Avrebbe così una buona trincea per continuare a difendere i propri giganteschi interessi. In questo senso l’ultimo assalto di Berlusconi dovrebbe preoccupare più i suoi alleati che i suoi avversari. Per Romano Prodi l’estremismo del rivale può essere un vantaggio ed è sicuro che il Professore lo considera tale.

I toni da guerra civile spaventano l’elettorato moderato che, per quanto minoritario in Italia, spesso decide vittorie e sconfitte. Quanto più Berlusconi cerca lo scontro, la divisione, la simulazione di guerra civile, tanto più Prodi accentua la sua immagine pacifica, costruttiva, di grande unificatore, e moltiplica gli appelli all’interesse generale della nazione rispetto alle sfide internazionali. Ora, fra l’Italia spaccata dell’uno fra "rossi" e "neri" o blu e l’Italia riunificata dell’altro, non vi è dubbio che la seconda sia un’immagine più attraente. Berlusconi punta sul "tanti nemici, tanto onore", efficace sul suo elettorato più nostalgico e vittimista ma estenuante per gli altri che ogni giorno vedono allungarsi il fronte dei nemici mortali e la teoria dei complotti, dai magistrati ai centri sociali, dalle cooperative ai proprietari del Corriere, dalla Cgil ai vertici di Confindustria, dai poteri forti all’ultimo scrutatore di seggio, tutti collegati da un filo rosso.

Prodi vanterà forse troppi amici ma la sua visione della società italiana e dei suoi problemi, nel confronto con la paranoia dell’altro, risulta assai più realistica e sensata. Almeno un pezzo di società, che vota guardando le proprie tasche più che la televisione, è stanca di teatrini e assai preoccupata per il futuro economico.

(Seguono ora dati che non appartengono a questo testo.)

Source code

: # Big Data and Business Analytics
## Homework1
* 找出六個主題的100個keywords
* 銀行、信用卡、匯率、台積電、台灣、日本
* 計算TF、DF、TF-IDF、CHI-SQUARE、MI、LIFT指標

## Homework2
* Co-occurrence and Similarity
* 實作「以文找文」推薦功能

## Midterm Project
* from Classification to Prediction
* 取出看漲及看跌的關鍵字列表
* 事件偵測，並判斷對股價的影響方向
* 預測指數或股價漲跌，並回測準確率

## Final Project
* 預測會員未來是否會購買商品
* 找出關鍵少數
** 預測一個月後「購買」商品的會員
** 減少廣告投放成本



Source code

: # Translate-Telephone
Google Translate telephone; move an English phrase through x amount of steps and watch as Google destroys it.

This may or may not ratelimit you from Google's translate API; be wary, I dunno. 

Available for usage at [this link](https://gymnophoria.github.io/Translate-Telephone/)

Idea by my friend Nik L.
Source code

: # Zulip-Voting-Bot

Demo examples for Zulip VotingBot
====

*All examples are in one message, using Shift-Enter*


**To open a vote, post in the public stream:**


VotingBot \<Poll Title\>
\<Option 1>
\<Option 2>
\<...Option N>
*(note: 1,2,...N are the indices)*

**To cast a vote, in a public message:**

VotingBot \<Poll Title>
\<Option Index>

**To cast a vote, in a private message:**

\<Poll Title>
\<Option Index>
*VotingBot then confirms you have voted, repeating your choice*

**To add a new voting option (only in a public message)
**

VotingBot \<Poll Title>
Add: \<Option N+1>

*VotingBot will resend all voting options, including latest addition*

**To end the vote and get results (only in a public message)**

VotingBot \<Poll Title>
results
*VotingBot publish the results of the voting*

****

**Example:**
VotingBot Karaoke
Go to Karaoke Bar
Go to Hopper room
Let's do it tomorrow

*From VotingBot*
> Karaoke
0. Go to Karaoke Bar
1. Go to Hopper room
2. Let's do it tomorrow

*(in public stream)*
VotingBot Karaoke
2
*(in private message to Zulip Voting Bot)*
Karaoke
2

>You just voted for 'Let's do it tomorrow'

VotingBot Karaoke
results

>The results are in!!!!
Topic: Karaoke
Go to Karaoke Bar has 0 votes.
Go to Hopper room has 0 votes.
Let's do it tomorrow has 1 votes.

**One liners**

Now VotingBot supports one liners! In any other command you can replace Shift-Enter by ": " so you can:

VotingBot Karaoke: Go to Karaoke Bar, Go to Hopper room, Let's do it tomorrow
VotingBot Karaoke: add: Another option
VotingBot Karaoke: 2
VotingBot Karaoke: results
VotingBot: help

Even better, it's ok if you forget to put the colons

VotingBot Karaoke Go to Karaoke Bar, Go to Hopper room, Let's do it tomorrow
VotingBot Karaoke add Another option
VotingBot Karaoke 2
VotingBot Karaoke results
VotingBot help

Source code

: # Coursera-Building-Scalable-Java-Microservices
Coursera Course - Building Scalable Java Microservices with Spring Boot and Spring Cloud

Con i toni da guerra civile di questa campagna elettorale, Berlusconi ha insomma poche possibilità di distruggere la sinistra, come sembra proporsi. Ha piuttosto ottime possibilità di distruggere la destra. Allontana o chiude la speranza che un’eventuale sconfitta della maggioranza possa inaugurare una stagione politica davvero nuova, con l’avvento di una destra finalmente europea, non più legata al carro anomalo del conflitto d’interessi. Con questa campagna, comunque vada a finire il voto, il Cavaliere ha chiarito di voler rimanere al centro della scena dopo il 10 aprile, ben deciso a stroncare ogni ipotesi di successione.

Sarà il padrone dell’Italia oppure il padrone dell’opposizione, ma sempre un padrone. Gianfranco Fini e Pierferdinando Casini, che s’illudono di guidare a destra il dopo Berlusconi, hanno provato a contrastare l’impostazione "referendaria" dell’alleato. Ma ora hanno chinato la schiena davanti alla campagna ad personam come l’hanno piegata ogni volta per cinque anni davanti alle leggi ad personam.

All’orizzonte della destra non c’è alcun dopo Berlusconi.

C’è forse un leader che la sera del 10 aprile sbraita di brogli elettorali.

C’è forse un capo dell’opposizione pronto a bloccare i lavori parlamentari alla prima proposta di legge sul conflitto d’interessi o di riforma televisiva.

C’è di sicuro l’ultima rata del pesante mutuo che l’Italia sta pagando da dodici anni al fatto di avere al centro della propria vita pubblica un colossale conflitto d’interessi. Più la pena di dover prendere sul serio ogni giorno un delirio ormai evidente ma che è impossibile ignorare perché proviene dal leader di mezzo paese. Con un pizzico d’invidia per le altre democrazie, dove nessun capo di governo di destra o di sinistra si sogna di chieder conto all’opposizione di ogni protesta o incidente di piazza.

Neppure quando i contestatori incendiano Parigi, invece di rompere una vetrina o urlare contro l’auto blu del presidente.